Would you output the entries below only from the line containing "procedure reminds me" through the line containing "model misspecification in", exactly as they stand and with both ends included?

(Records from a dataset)
■ ■ ■ ■ ■

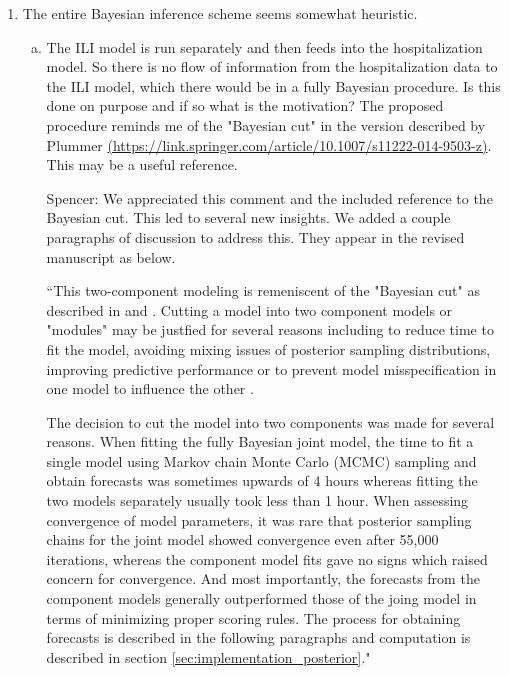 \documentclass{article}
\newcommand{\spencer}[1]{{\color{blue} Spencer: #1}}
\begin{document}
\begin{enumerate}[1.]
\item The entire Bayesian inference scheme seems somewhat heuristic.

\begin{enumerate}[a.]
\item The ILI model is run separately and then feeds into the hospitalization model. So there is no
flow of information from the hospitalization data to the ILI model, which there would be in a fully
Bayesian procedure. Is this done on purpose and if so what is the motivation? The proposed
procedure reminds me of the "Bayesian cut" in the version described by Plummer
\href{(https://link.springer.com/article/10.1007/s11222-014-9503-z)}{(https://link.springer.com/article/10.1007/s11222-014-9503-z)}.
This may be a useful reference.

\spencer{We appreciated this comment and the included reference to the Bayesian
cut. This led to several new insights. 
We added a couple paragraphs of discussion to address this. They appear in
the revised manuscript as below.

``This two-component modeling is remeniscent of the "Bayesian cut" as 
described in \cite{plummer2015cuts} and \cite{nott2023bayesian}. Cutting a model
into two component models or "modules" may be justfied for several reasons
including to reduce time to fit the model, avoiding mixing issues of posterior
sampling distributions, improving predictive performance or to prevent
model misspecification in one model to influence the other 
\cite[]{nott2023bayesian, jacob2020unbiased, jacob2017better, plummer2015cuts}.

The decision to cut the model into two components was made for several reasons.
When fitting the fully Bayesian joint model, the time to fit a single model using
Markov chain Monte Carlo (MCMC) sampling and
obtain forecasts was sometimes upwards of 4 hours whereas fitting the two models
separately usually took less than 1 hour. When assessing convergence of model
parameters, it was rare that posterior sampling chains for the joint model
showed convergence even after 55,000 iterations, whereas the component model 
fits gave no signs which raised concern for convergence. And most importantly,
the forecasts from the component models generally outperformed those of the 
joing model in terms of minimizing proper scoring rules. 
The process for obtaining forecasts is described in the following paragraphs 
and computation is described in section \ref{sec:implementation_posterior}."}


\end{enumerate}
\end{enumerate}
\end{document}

■ ■ ■ ■ ■

** RESULT FOR THIS TASK **
procedure reminds me of the "Bayesian cut" in the version described by Plummer
\href{(https://link.springer.com/article/10.1007/s11222-014-9503-z)}{(https://link.springer.com/article/10.1007/s11222-014-9503-z)}.
This may be a useful reference.

\spencer{We appreciated this comment and the included reference to the Bayesian
cut. This led to several new insights. 
We added a couple paragraphs of discussion to address this. They appear in
the revised manuscript as below.

``This two-component modeling is remeniscent of the "Bayesian cut" as 
described in \cite{plummer2015cuts} and \cite{nott2023bayesian}. Cutting a model
into two component models or "modules" may be justfied for several reasons
including to reduce time to fit the model, avoiding mixing issues of posterior
sampling distributions, improving predictive performance or to prevent
model misspecification in one model to influence the other 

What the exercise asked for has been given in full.